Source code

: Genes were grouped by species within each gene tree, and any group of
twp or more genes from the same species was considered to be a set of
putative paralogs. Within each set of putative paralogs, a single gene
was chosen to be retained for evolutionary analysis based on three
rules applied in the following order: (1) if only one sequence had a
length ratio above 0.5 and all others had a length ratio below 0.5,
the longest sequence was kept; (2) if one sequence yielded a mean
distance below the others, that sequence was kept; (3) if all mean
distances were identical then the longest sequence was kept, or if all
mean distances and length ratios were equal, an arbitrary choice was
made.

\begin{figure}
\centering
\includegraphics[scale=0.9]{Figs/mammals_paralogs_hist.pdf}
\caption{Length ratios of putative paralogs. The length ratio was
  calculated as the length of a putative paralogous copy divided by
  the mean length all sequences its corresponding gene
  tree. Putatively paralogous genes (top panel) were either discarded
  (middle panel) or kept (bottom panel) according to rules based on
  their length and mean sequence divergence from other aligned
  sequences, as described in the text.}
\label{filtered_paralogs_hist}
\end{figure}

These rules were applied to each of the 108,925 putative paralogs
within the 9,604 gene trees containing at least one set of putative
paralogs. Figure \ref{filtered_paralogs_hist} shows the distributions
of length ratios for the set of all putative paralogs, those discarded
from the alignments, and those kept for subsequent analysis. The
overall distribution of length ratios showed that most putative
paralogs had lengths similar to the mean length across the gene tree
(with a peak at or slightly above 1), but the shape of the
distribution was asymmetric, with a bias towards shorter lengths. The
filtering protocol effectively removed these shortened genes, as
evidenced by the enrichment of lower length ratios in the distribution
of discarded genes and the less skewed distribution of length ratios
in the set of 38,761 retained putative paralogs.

Work order: Looking at the material above, please copy exactly every line from its first line through the line containing "the longest sequence was kept;", with both ends included and nothing else.

Answer space:
Source code

: Genes were grouped by species within each gene tree, and any group of
twp or more genes from the same species was considered to be a set of
putative paralogs. Within each set of putative paralogs, a single gene
was chosen to be retained for evolutionary analysis based on three
rules applied in the following order: (1) if only one sequence had a
length ratio above 0.5 and all others had a length ratio below 0.5,
the longest sequence was kept; (2) if one sequence yielded a mean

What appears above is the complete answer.